==== Information given ====

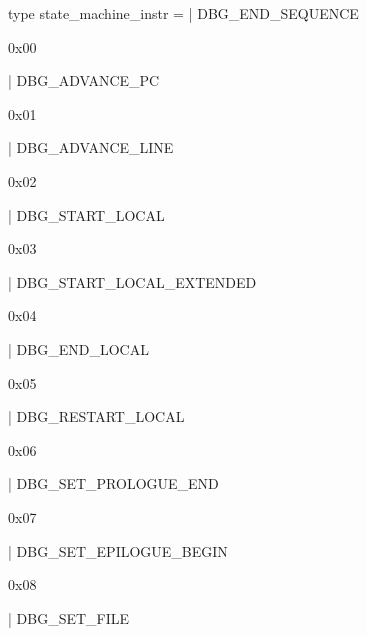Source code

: \documentclass[11pt]{article}
\begin{document}
\label{type:Dex.state-underscoremachine-underscoreinstr}\begin{ocamldoccode}
type state_machine_instr =
  | DBG_END_SEQUENCE
\end{ocamldoccode}
\begin{ocamldoccomment}
0x00
\end{ocamldoccomment}
\begin{ocamldoccode}
  | DBG_ADVANCE_PC
\end{ocamldoccode}
\begin{ocamldoccomment}
0x01
\end{ocamldoccomment}
\begin{ocamldoccode}
  | DBG_ADVANCE_LINE
\end{ocamldoccode}
\begin{ocamldoccomment}
0x02
\end{ocamldoccomment}
\begin{ocamldoccode}
  | DBG_START_LOCAL
\end{ocamldoccode}
\begin{ocamldoccomment}
0x03
\end{ocamldoccomment}
\begin{ocamldoccode}
  | DBG_START_LOCAL_EXTENDED
\end{ocamldoccode}
\begin{ocamldoccomment}
0x04
\end{ocamldoccomment}
\begin{ocamldoccode}
  | DBG_END_LOCAL
\end{ocamldoccode}
\begin{ocamldoccomment}
0x05
\end{ocamldoccomment}
\begin{ocamldoccode}
  | DBG_RESTART_LOCAL
\end{ocamldoccode}
\begin{ocamldoccomment}
0x06
\end{ocamldoccomment}
\begin{ocamldoccode}
  | DBG_SET_PROLOGUE_END
\end{ocamldoccode}
\begin{ocamldoccomment}
0x07
\end{ocamldoccomment}
\begin{ocamldoccode}
  | DBG_SET_EPILOGUE_BEGIN
\end{ocamldoccode}
\begin{ocamldoccomment}
0x08
\end{ocamldoccomment}
\begin{ocamldoccode}
  | DBG_SET_FILE
\end{ocamldoccode}
\end{document}

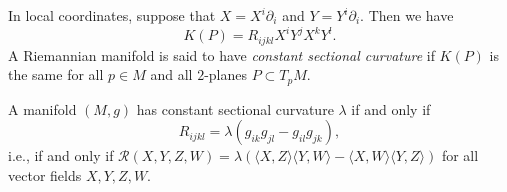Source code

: In local coordinates, suppose that $X = X^{i}\partial_i$ and $Y =
Y^{i}\partial_i$. Then we have
\[ K(P) = R_{ijkl}X^{i}Y^{j}X^{k}Y^{l}.\]
A Riemannian manifold is said to have {\sl constant sectional
curvature} if $K(P)$ is the same for all $p\in M$ and all $2$-planes
$P\subset T_pM$.

\begin{lemma}
\label{lem:constant-curvature-tensor}
\leanok
A manifold $(M,g)$ has constant
sectional curvature $\lambda$ if and only if \[ R_{ijkl} =
\lambda(g_{ik}g_{jl}-g_{il}g_{jk}), \]
i.e., if and only if ${\mathcal R}(X,Y,Z,W)
=\lambda\left(\langle X,Z\rangle\langle Y,W\rangle
-\langle X,W\rangle\langle Y,Z\rangle\right)$ for all vector fields
$X,Y,Z,W$.
\end{lemma}

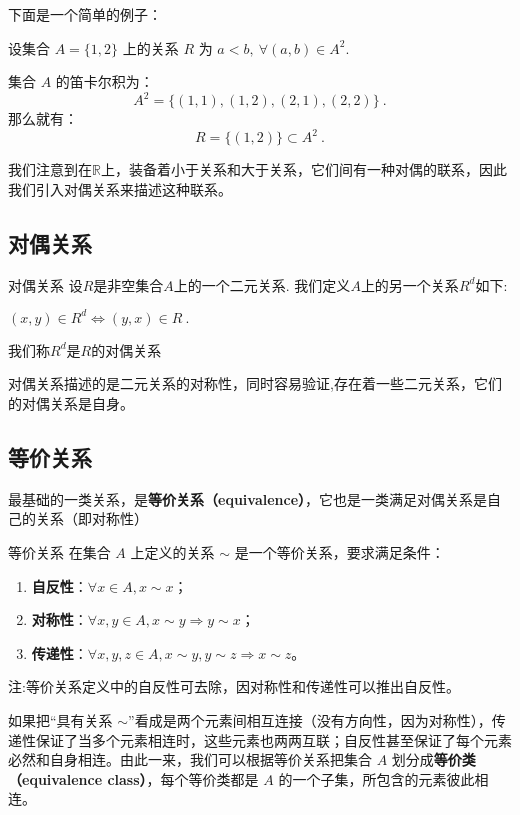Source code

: 下面是一个简单的例子：

\begin{example}{}
设集合 $A=\{1,2\}$ 上的关系 $R$ 为 $a<b,\ \forall (a,b)\in A^2$.

集合 $A$ 的笛卡尔积为：
\begin{equation}
A^2 = \{(1,1),(1,2),(2,1),(2,2)\}~.
\end{equation}
那么就有：
\begin{equation}
R=\{(1,2)\}\subset A^2~.
\end{equation}

\end{example}

我们注意到在$\mathbb{R}$上，装备着小于关系和大于关系，它们间有一种对偶的联系，因此我们引入对偶关系来描述这种联系。

\subsection{对偶关系}
\begin{definition}{对偶关系}
设$R$是非空集合$A$上的一个二元关系. 我们定义$A$上的另一个关系$R^{d}$如下:

$(x, y) \in R^{d} \Leftrightarrow(y, x) \in R~.$

我们称$R^{d}$是$R$的对偶关系

\end{definition}
对偶关系描述的是二元关系的对称性，同时容易验证,存在着一些二元关系，它们的对偶关系是自身。

\subsection{等价关系}\label{sub_Relat_1}
最基础的一类关系，是\textbf{等价关系（equivalence）}，它也是一类满足对偶关系是自己的关系（即对称性） 
\begin{definition}{等价关系}\label{def_Relat_1}
在集合 $A$ 上定义的关系 $\sim$ 是一个等价关系，要求满足条件：
\begin{enumerate}
\item \textbf{自反性}：$\forall x\in A, x\sim x$；
\item \textbf{对称性}：$\forall x, y\in A, x\sim y \Rightarrow y\sim x$；
\item \textbf{传递性}：$\forall x, y, z\in A, x\sim y, y\sim z\Rightarrow x\sim z$。
\end{enumerate}
注:等价关系定义中的自反性可去除，因对称性和传递性可以推出自反性。
\end{definition}
如果把“具有关系 $\sim$”看成是两个元素间相互连接（没有方向性，因为对称性），传递性保证了当多个元素相连时，这些元素也两两互联；自反性甚至保证了每个元素必然和自身相连。由此一来，我们可以根据等价关系把集合 $A$ 划分成\textbf{等价类（equivalence class）}，每个等价类都是 $A$ 的一个子集，所包含的元素彼此相连。

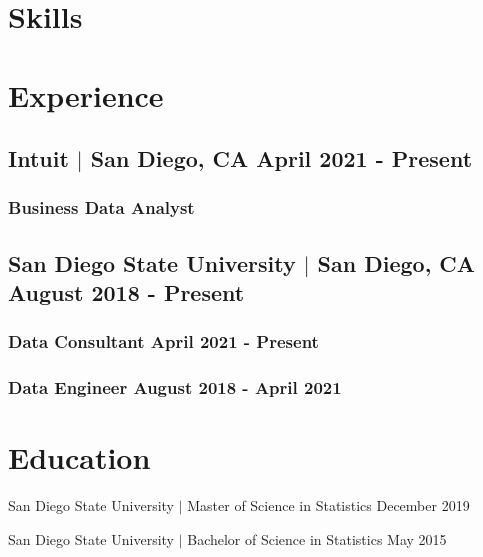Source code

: \documentclass[11pt]{article}
\begin{document}
\thispagestyle{empty}

\section*{Skills}




\section*{Experience}

\subsection*{Intuit $|$ San Diego, CA \hfill April 2021 - Present}

\subsubsection*{Business Data Analyst}



\subsection*{San Diego State University $|$ San Diego, CA \hfill August 2018 - Present}

\subsubsection*{Data Consultant \hfill April 2021 - Present}

\subsubsection*{Data Engineer \hfill August 2018 - April 2021}



\section*{Education}

San Diego State University $|$ Master of Science in Statistics \hfill December 2019

San Diego State University $|$ Bachelor of Science in Statistics \hfill May 2015
\end{document}
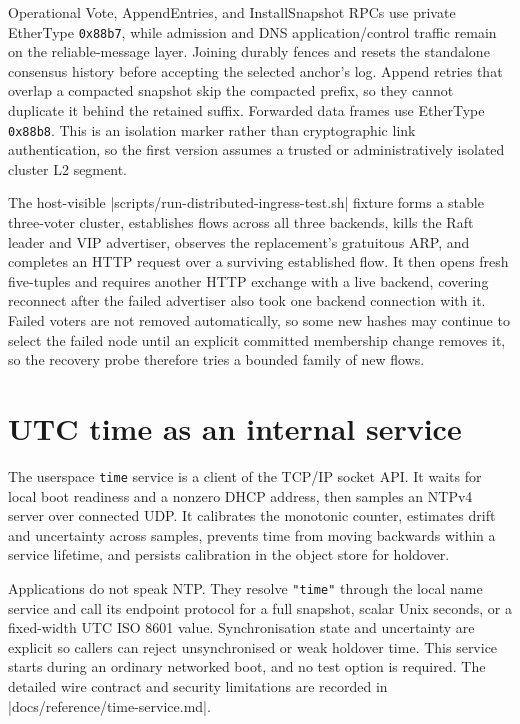 Operational Vote, AppendEntries, and InstallSnapshot RPCs use private
EtherType \texttt{0x88b7}, while admission and DNS application/control traffic
remain on the reliable-message layer. Joining durably fences and resets the
standalone consensus history before accepting the selected anchor's log.
Append retries that overlap a compacted snapshot skip the compacted prefix, so
they cannot duplicate it behind the retained suffix. Forwarded data frames use
EtherType \texttt{0x88b8}. This is an isolation marker rather than
cryptographic link authentication, so the first version assumes a trusted or
administratively isolated cluster L2 segment.

The host-visible \repofile|scripts/run-distributed-ingress-test.sh| fixture
forms a stable three-voter cluster, establishes flows across all three
backends, kills the Raft leader and VIP advertiser, observes the replacement's
gratuitous ARP, and completes an HTTP request over a surviving established
flow. It then opens fresh five-tuples and requires another HTTP exchange with a
live backend, covering reconnect after the failed advertiser also took one
backend connection with it. Failed voters are not removed automatically, so
some new hashes may continue to select the failed node until an explicit
committed membership change removes it, so the recovery probe therefore tries a
bounded family of new flows.

\section{UTC time as an internal service}

The userspace \texttt{time} service is a client of the TCP/IP socket API. It
waits for local boot readiness and a nonzero DHCP address, then samples an NTPv4
server over connected UDP. It calibrates the monotonic counter, estimates drift
and uncertainty across samples, prevents time from moving backwards within a
service lifetime, and persists calibration in the object store for holdover.

Applications do not speak NTP. They resolve \texttt{"time"} through the local
name service and call its endpoint protocol for a full snapshot, scalar Unix
seconds, or a fixed-width UTC ISO 8601 value. Synchronisation state and
uncertainty are explicit so callers can reject unsynchronised or weak holdover
time. This service starts during an ordinary networked boot, and no test option is
required. The detailed wire contract and security limitations are recorded in
\repofile|docs/reference/time-service.md|.

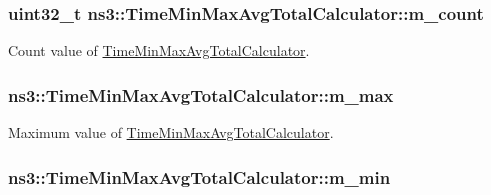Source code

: \subsubsection[{\texorpdfstring{m\+\_\+count}{m_count}}]{\setlength{\rightskip}{0pt plus 5cm}uint32\+\_\+t ns3\+::\+Time\+Min\+Max\+Avg\+Total\+Calculator\+::m\+\_\+count\hspace{0.3cm}{\ttfamily [protected]}}\hypertarget{classns3_1_1TimeMinMaxAvgTotalCalculator_a6c8fe30f4d4e31413fdb9bab9bfe51d7}{}\label{classns3_1_1TimeMinMaxAvgTotalCalculator_a6c8fe30f4d4e31413fdb9bab9bfe51d7}


Count value of \hyperlink{classns3_1_1TimeMinMaxAvgTotalCalculator}{Time\+Min\+Max\+Avg\+Total\+Calculator}. 

\subsubsection[{\texorpdfstring{m\+\_\+max}{m_max}}]{ ns3\+::\+Time\+Min\+Max\+Avg\+Total\+Calculator\+::m\+\_\+max\hspace{0.3cm}{\ttfamily [protected]}}\hypertarget{classns3_1_1TimeMinMaxAvgTotalCalculator_af364c5c25cfa46a37af468c2c63ba79e}{}\label{classns3_1_1TimeMinMaxAvgTotalCalculator_af364c5c25cfa46a37af468c2c63ba79e}


Maximum value of \hyperlink{classns3_1_1TimeMinMaxAvgTotalCalculator}{Time\+Min\+Max\+Avg\+Total\+Calculator}. 

\subsubsection[{\texorpdfstring{m\+\_\+min}{m_min}}]{ ns3\+::\+Time\+Min\+Max\+Avg\+Total\+Calculator\+::m\+\_\+min\hspace{0.3cm}{\ttfamily [protected]}}\hypertarget{classns3_1_1TimeMinMaxAvgTotalCalculator_a844eca59dec93d49dfa06397da38ea7d}{}\label{classns3_1_1TimeMinMaxAvgTotalCalculator_a844eca59dec93d49dfa06397da38ea7d}


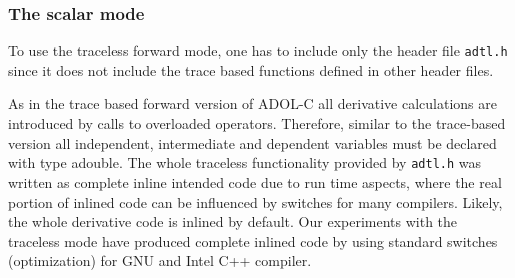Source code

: \documentclass[11pt,twoside]{article}
\begin{document}
\subsubsection*{The scalar mode}
%
To use the traceless forward mode, one has to include only
the header file \verb#adtl.h# since it does not include the
trace based functions defined in other header files. 

As in the trace based forward version of ADOL-C all derivative
calculations are introduced by calls to overloaded
operators. Therefore, similar to the trace-based version all
independent, intermediate and dependent variables must be declared 
with type {\sf adouble}. The whole traceless functionality provided by
\verb#adtl.h# was written as complete inline intended code
due to run time aspects, where the real portion of inlined code can
be influenced by switches for many compilers. Likely, the whole
derivative code is inlined by default. Our experiments
with the traceless mode have produced complete inlined code by using
standard switches (optimization) for GNU and Intel C++
compiler.
\end{document}
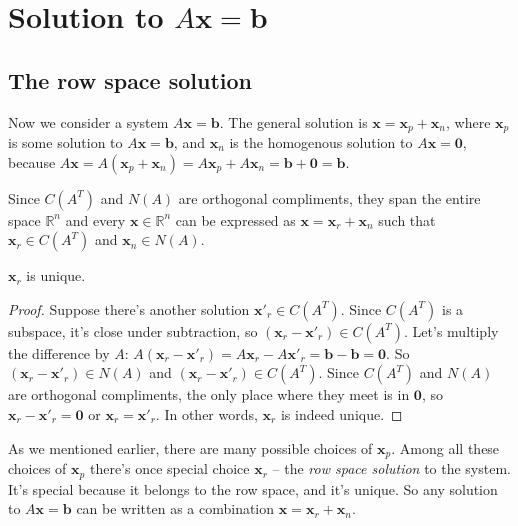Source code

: \documentclass{acm_proc_article-sp}
\begin{document}
\newcommand\hidemath{$A \mathbf x = \mathbf b$}
\section{Solution to {\large \protect\hidemath} }

\subsection{The row space solution}


Now we consider a system $A \mathbf x = \mathbf b$. The general solution is
\(\mathbf x = \mathbf x_p + \mathbf x_n\), where \(\mathbf x_p\) is some solution
to \(A \mathbf x = \mathbf b\), and  \(\mathbf x_n\) is the homogenous solution
to \(A \mathbf x = \mathbf 0\), because \(A \mathbf x = A (\mathbf x_p + \mathbf x_n) = A \mathbf x_p + A \mathbf x_n = \mathbf b + \mathbf 0 = \mathbf b\).


Since \(C(A^T)\) and \(N(A)\) are orthogonal compliments, they span the
entire space \(\mathbb R^n\) and every \(\mathbf x \in \mathbb R^n\) can
be expressed as \(\mathbf x = \mathbf x_r + \mathbf x_n\) such that
\(\mathbf x_r \in C(A^T)\) and \(\mathbf x_n \in N(A)\).

\begin{prop}\(\mathbf x_r\) is unique.\end{prop}

\begin{proof} Suppose there's another
solution \(\mathbf x'_r \in C(A^T)\). Since \(C(A^T)\) is a subspace,
it's close under subtraction, so
\((\mathbf x_r - \mathbf x'_r) \in C(A^T)\). Let's multiply the
difference by \(A\):
\(A(\mathbf x_r - \mathbf x'_r) = A \mathbf x_r - A \mathbf x'_r = \mathbf b - \mathbf b = \mathbf 0\).
So \((\mathbf x_r - \mathbf x'_r) \in N(A)\) and
\((\mathbf x_r - \mathbf x'_r) \in C(A^T)\). Since \(C(A^T)\) and
\(N(A)\) are orthogonal compliments, the only place where they meet is
in \(\mathbf 0\), so \(\mathbf x_r - \mathbf x'_r = \mathbf 0\) or
\(\mathbf x_r = \mathbf x'_r\). In other words, \(\mathbf x_r\) is
indeed unique.
\end{proof}


As we mentioned earlier, there are many possible choices of \(\mathbf x_p\).
Among all these choices of \(\mathbf x_p\) there's once special choice
\(\mathbf x_r\) -- the \emph{row space solution} to the system. It's
special because it belongs to the row space, and it's unique. So any
solution to \(A \mathbf x = \mathbf b\) can be written as a combination
\(\mathbf x = \mathbf x_r + \mathbf x_n\).
\end{document}
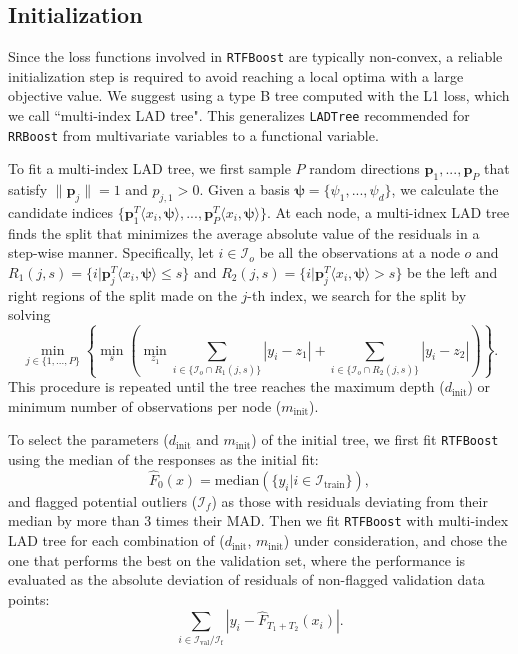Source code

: \documentclass{article}
\begin{document}
\subsection{Initialization}
\label{sec:init}
Since the loss functions involved in \texttt{RTFBoost} are typically non-convex, a reliable initialization step is required to avoid reaching a local optima with a large objective value.  
We suggest using a type B tree computed with the L1 loss, which we call ``multi-index LAD tree".  This generalizes \texttt{LADTree} recommended for \texttt{RRBoost} from multivariate variables to a functional variable. 

To fit a  multi-index  LAD tree, we first sample $P$ random directions ${\mathbf{p}_1,..., \mathbf{p}_P}$ that satisfy 
$\lVert\mathbf{p}_j\rVert = 1$  and $p_{j,1}>0$. Given a basis  $\boldsymbol{\psi} = \{\psi_1, ..., \psi_d\}$, we calculate the candidate indices 
$\{\mathbf{p}_1^T\langle x_i, \boldsymbol{\psi}\rangle,..., \mathbf{p}_P^T\langle x_i, \boldsymbol{\psi}\rangle \}$. At each node, a multi-idnex LAD tree finds the split that minimizes the average absolute value of the residuals in a step-wise manner. Specifically, let $i \in \mathcal{I}_o$ be all the observations at a node $o$ and $R_1(j,s) = \{i| \mathbf{p}_j^T \langle x_i, \boldsymbol{\psi} \rangle \leq s\}$ and $R_2(j,s) = \{i| \mathbf{p}_j^T \langle x_i, \boldsymbol{\psi} \rangle > s\}$  be the left and right regions of the split made on the $j$-th index, we search for the split by solving
$$\min_{j\in \{1,...,P\}} \left \{\min_{s} \left(\min_{z_1} \sum_{i \in \{\mathcal{I}_o \cap R_1(j, s)\}} |y_i - z_1| + \sum_{i \in \{\mathcal{I}_o \cap R_2(j, s)\}}|y_i - z_2| \right) \right \}. $$
This procedure is repeated until the tree reaches the maximum depth ($d_{\text{init}}$) or minimum number of observations per node ($m_{\text{init}}$). 

To select the parameters ($d_{\text{init}}$ and $m_{\text{init}}$) of the initial tree, we first fit \texttt{RTFBoost} using the median of the responses as the initial fit: $$\hat{F}_0(x) = \text{median}( \{y_i| i \in \mathcal{I}_{\text{train}}\}),$$
and flagged potential outliers ($\mathcal{I}_f$) as those with residuals deviating from their median by more than 3 times their MAD. Then we fit \texttt{RTFBoost} with multi-index LAD tree for  each combination of ($d_{\text{init}}$, $m_{\text{init}}$) under consideration,  and chose the one that performs the best on the validation set, where  the performance is evaluated as the absolute deviation of residuals of non-flagged validation data points: 
$$\sum_{i \in \mathcal{I}_{\text{val}}/\mathcal{I}_{\text{f}}} \left|y_i - \hat{F}_{T_1 + T_2}(x_i) \right|.$$
\end{document}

====

What to work on
The word is "mathbb". Copy every line above where it appears.

Expected output
我们注意到在$\mathbb{R}$上，装备着小于关系和大于关系，它们间有一种对偶的联系，因此我们引入对偶关系来描述这种联系。
entire space \(\mathbb R^n\) and every \(\mathbf x \in \mathbb R^n\) can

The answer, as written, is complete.